Work required |
What you give back should match the entries below character for character.
**** Records for processing ****
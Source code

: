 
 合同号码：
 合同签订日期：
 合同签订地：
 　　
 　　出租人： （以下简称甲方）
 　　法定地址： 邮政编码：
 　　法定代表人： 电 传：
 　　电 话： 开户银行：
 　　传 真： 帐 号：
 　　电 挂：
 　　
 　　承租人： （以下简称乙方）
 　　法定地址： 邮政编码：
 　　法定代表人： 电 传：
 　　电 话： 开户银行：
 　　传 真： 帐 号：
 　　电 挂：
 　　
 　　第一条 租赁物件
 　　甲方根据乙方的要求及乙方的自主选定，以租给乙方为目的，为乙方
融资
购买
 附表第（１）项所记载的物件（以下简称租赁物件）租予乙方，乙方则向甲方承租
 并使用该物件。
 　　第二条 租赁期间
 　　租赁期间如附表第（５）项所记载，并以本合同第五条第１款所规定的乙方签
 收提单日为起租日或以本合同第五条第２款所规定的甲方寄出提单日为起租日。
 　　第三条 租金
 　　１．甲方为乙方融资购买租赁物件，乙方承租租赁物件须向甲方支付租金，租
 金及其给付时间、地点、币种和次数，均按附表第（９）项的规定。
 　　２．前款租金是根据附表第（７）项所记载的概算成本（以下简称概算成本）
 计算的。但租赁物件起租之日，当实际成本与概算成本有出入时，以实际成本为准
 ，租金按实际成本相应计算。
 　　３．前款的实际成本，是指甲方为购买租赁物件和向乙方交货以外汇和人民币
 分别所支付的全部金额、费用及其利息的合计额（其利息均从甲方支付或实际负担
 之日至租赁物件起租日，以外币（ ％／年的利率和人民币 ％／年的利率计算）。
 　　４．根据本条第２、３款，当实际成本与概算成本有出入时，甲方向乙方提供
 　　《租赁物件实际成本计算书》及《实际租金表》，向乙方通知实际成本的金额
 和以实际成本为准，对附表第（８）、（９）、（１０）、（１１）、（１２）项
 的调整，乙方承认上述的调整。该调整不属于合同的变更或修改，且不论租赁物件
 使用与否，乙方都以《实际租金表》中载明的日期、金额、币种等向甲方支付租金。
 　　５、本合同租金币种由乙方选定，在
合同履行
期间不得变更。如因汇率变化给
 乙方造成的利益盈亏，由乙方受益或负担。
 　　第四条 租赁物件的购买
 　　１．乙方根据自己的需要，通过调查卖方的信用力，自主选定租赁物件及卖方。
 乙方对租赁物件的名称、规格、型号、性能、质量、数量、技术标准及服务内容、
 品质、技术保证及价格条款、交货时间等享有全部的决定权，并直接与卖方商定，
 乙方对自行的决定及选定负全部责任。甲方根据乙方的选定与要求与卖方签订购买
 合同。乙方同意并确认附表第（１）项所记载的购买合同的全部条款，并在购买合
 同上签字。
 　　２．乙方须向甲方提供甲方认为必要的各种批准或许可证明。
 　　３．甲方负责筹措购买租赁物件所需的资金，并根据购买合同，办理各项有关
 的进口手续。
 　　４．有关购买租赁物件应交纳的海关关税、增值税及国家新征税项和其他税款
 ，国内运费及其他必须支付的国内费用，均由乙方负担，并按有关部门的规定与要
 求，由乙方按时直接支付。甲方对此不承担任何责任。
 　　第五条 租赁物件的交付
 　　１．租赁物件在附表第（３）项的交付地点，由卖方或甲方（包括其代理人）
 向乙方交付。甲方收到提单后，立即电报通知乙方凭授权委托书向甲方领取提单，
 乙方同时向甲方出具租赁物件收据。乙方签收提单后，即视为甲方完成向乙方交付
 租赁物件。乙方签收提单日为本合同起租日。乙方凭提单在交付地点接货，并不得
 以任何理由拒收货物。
****
Task output |
Source code

: 
 合同号码：
 合同签订日期：
 合同签订地：
 　　
 　　出租人： （以下简称甲方）
 　　法定地址： 邮政编码：
 　　法定代表人： 电 传：
 　　电 话： 开户银行：
 　　传 真： 帐 号：
 　　电 挂：
 　　
 　　承租人： （以下简称乙方）
 　　法定地址： 邮政编码：
 　　法定代表人： 电 传：
 　　电 话： 开户银行：
 　　传 真： 帐 号：
 　　电 挂：
 　　
 　　第一条 租赁物件
 　　甲方根据乙方的要求及乙方的自主选定，以租给乙方为目的，为乙方
融资
购买
 附表第（１）项所记载的物件（以下简称租赁物件）租予乙方，乙方则向甲方承租
 并使用该物件。
 　　第二条 租赁期间
 　　租赁期间如附表第（５）项所记载，并以本合同第五条第１款所规定的乙方签
 收提单日为起租日或以本合同第五条第２款所规定的甲方寄出提单日为起租日。
 　　第三条 租金
 　　１．甲方为乙方融资购买租赁物件，乙方承租租赁物件须向甲方支付租金，租
 金及其给付时间、地点、币种和次数，均按附表第（９）项的规定。
 　　２．前款租金是根据附表第（７）项所记载的概算成本（以下简称概算成本）
 计算的。但租赁物件起租之日，当实际成本与概算成本有出入时，以实际成本为准
 ，租金按实际成本相应计算。
 　　３．前款的实际成本，是指甲方为购买租赁物件和向乙方交货以外汇和人民币
 分别所支付的全部金额、费用及其利息的合计额（其利息均从甲方支付或实际负担
 之日至租赁物件起租日，以外币（ ％／年的利率和人民币 ％／年的利率计算）。
 　　４．根据本条第２、３款，当实际成本与概算成本有出入时，甲方向乙方提供
 　　《租赁物件实际成本计算书》及《实际租金表》，向乙方通知实际成本的金额
 和以实际成本为准，对附表第（８）、（９）、（１０）、（１１）、（１２）项
 的调整，乙方承认上述的调整。该调整不属于合同的变更或修改，且不论租赁物件
 使用与否，乙方都以《实际租金表》中载明的日期、金额、币种等向甲方支付租金。
 　　５、本合同租金币种由乙方选定，在
合同履行
期间不得变更。如因汇率变化给
 乙方造成的利益盈亏，由乙方受益或负担。
 　　第四条 租赁物件的购买
 　　１．乙方根据自己的需要，通过调查卖方的信用力，自主选定租赁物件及卖方。
 乙方对租赁物件的名称、规格、型号、性能、质量、数量、技术标准及服务内容、
 品质、技术保证及价格条款、交货时间等享有全部的决定权，并直接与卖方商定，
 乙方对自行的决定及选定负全部责任。甲方根据乙方的选定与要求与卖方签订购买
 合同。乙方同意并确认附表第（１）项所记载的购买合同的全部条款，并在购买合
 同上签字。
 　　２．乙方须向甲方提供甲方认为必要的各种批准或许可证明。
 　　３．甲方负责筹措购买租赁物件所需的资金，并根据购买合同，办理各项有关
 的进口手续。
 　　４．有关购买租赁物件应交纳的海关关税、增值税及国家新征税项和其他税款
 ，国内运费及其他必须支付的国内费用，均由乙方负担，并按有关部门的规定与要
 求，由乙方按时直接支付。甲方对此不承担任何责任。
 　　第五条 租赁物件的交付
 　　１．租赁物件在附表第（３）项的交付地点，由卖方或甲方（包括其代理人）
 向乙方交付。甲方收到提单后，立即电报通知乙方凭授权委托书向甲方领取提单，
 乙方同时向甲方出具租赁物件收据。乙方签收提单后，即视为甲方完成向乙方交付
 租赁物件。乙方签收提单日为本合同起租日。乙方凭提单在交付地点接货，并不得
 以任何理由拒收货物。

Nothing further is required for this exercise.